**Task requirements:**
Give again, word for word, each line below starting at the one that contains "a. Plot the" and ending at the one that contains "energy consumed = $f(t) = At+B$".

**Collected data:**
----------------
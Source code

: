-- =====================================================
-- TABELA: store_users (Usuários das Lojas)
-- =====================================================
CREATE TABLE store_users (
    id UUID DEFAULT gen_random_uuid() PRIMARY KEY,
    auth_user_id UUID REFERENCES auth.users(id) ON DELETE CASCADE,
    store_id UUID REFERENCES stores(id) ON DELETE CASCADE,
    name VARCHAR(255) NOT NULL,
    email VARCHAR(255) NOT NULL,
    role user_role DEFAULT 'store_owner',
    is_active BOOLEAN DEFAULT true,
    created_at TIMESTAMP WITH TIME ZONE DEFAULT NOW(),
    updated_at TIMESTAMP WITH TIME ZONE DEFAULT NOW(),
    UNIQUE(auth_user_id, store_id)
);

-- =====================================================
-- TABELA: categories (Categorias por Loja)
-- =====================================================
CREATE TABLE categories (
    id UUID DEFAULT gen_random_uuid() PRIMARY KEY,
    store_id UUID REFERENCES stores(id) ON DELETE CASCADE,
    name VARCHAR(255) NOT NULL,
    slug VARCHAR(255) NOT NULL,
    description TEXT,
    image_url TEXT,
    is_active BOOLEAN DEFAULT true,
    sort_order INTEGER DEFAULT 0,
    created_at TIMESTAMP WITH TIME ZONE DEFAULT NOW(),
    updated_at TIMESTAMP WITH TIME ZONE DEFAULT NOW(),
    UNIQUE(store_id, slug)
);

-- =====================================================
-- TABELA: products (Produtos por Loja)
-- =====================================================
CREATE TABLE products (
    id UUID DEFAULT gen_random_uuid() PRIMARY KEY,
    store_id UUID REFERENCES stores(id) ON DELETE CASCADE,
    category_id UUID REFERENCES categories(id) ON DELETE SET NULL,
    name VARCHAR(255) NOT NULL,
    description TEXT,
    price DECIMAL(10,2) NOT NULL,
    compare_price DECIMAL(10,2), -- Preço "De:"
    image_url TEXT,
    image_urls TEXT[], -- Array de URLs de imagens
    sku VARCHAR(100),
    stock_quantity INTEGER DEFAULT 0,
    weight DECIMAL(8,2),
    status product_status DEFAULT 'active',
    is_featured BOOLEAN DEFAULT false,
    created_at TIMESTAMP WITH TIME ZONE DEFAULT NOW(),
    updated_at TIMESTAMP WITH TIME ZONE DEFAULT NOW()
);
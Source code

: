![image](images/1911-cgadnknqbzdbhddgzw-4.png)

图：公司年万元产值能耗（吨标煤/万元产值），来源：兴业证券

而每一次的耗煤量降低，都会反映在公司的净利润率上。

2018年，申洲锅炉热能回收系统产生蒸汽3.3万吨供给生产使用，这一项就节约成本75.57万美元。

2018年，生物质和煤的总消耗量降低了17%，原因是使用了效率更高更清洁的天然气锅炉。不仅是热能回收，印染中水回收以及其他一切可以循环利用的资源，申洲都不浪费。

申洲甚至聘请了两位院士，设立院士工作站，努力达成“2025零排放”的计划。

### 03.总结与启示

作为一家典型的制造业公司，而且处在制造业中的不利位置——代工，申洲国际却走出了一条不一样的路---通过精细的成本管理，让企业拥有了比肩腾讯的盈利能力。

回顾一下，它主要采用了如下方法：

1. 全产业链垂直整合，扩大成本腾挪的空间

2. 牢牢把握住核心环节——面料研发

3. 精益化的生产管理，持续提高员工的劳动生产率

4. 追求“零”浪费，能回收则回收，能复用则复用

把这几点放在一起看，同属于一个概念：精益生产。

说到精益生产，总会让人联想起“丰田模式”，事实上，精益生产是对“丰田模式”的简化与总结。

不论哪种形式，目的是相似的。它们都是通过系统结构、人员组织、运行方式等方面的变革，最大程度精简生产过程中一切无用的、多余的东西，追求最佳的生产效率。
----------------
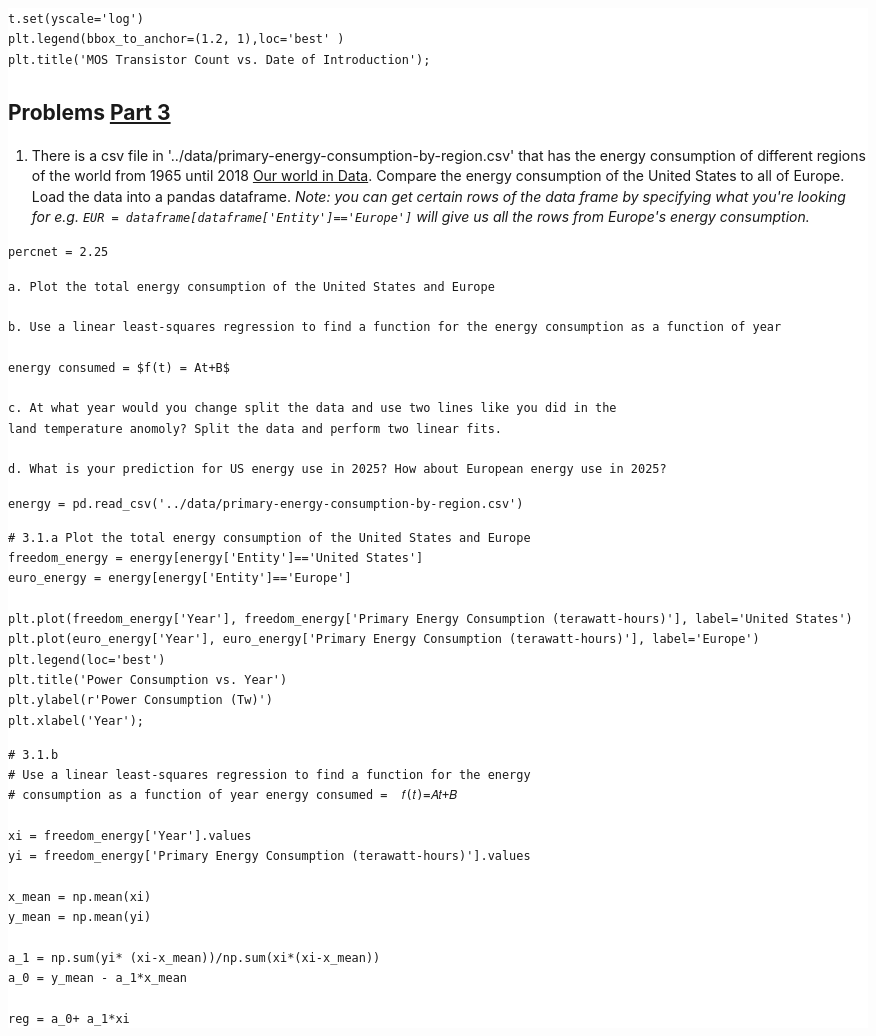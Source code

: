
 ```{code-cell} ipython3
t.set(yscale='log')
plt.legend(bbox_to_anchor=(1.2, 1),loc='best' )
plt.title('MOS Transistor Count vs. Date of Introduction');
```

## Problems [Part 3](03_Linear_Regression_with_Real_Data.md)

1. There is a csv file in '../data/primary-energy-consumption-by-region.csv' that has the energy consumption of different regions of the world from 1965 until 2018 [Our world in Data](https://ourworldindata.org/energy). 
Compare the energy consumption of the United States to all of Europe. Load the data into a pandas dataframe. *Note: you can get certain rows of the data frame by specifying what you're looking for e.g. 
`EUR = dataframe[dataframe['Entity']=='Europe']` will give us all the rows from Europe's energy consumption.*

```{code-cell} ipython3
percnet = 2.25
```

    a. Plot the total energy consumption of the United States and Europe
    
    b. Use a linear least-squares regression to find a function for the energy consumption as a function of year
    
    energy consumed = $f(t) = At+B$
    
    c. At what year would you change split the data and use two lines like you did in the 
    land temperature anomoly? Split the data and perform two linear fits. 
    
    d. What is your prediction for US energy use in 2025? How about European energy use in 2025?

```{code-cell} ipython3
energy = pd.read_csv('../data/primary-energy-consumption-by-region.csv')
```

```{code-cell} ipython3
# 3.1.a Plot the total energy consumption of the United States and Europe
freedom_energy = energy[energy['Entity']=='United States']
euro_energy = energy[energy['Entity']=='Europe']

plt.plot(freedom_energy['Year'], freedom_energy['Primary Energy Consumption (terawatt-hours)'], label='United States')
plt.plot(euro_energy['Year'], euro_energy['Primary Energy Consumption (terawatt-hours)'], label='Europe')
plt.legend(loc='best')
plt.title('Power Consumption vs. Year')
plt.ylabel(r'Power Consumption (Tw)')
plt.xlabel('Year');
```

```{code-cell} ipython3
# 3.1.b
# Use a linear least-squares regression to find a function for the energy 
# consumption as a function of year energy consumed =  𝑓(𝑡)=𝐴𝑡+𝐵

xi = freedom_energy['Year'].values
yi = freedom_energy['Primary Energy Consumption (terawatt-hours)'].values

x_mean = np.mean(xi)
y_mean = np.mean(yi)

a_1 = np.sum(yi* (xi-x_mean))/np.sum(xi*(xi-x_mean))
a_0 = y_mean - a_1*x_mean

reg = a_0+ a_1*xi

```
----------------
**Response for this exercise:**
    a. Plot the total energy consumption of the United States and Europe
    
    b. Use a linear least-squares regression to find a function for the energy consumption as a function of year
    
    energy consumed = $f(t) = At+B$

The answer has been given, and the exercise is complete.